**EXERCISE BRIEF**. Every line that contains "information" must be located and copied from the data.

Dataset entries
=======

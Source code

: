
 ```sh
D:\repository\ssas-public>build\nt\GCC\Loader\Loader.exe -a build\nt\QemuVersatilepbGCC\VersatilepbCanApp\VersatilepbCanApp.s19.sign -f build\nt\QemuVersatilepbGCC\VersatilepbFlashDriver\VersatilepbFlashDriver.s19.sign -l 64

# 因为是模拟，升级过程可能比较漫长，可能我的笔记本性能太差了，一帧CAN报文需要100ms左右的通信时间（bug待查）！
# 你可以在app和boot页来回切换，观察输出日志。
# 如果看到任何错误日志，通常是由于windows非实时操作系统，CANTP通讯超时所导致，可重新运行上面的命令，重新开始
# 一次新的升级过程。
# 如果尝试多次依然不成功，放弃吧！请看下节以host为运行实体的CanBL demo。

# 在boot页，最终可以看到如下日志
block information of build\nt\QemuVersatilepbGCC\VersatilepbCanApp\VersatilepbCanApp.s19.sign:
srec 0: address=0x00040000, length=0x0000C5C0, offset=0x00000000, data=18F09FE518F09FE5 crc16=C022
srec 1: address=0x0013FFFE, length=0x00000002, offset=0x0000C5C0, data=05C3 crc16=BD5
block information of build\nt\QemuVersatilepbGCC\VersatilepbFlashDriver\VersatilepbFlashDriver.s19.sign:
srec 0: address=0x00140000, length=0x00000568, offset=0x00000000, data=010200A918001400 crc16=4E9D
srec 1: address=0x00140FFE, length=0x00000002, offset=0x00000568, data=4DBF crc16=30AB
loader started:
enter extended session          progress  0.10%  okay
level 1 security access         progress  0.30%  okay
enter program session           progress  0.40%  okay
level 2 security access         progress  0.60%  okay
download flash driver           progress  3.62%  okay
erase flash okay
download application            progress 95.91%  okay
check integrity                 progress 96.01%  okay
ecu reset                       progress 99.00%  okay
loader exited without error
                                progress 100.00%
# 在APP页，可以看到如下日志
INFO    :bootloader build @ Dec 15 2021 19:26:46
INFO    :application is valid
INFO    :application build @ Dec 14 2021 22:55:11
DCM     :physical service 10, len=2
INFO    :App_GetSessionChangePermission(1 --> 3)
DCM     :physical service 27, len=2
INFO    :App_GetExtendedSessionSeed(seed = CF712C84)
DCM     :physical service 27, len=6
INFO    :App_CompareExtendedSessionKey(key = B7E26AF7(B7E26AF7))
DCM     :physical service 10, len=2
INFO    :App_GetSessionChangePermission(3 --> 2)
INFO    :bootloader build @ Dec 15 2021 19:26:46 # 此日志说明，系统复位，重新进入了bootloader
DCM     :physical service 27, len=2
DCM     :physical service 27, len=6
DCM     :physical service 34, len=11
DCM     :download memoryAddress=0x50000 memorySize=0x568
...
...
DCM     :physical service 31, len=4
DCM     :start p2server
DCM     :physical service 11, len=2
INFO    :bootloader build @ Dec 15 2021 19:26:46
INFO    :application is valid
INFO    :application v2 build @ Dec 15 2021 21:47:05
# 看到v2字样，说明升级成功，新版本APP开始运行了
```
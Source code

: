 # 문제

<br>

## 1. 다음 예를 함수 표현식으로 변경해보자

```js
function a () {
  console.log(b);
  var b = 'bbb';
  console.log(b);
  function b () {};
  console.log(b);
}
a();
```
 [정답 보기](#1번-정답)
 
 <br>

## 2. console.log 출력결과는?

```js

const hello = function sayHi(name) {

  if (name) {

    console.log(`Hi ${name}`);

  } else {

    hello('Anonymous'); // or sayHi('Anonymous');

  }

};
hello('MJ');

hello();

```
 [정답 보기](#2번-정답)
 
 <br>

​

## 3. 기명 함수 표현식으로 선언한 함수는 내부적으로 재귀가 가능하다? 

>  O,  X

=======

**SOLVED PROBLEM**.
block information of build\nt\QemuVersatilepbGCC\VersatilepbCanApp\VersatilepbCanApp.s19.sign:
block information of build\nt\QemuVersatilepbGCC\VersatilepbFlashDriver\VersatilepbFlashDriver.s19.sign:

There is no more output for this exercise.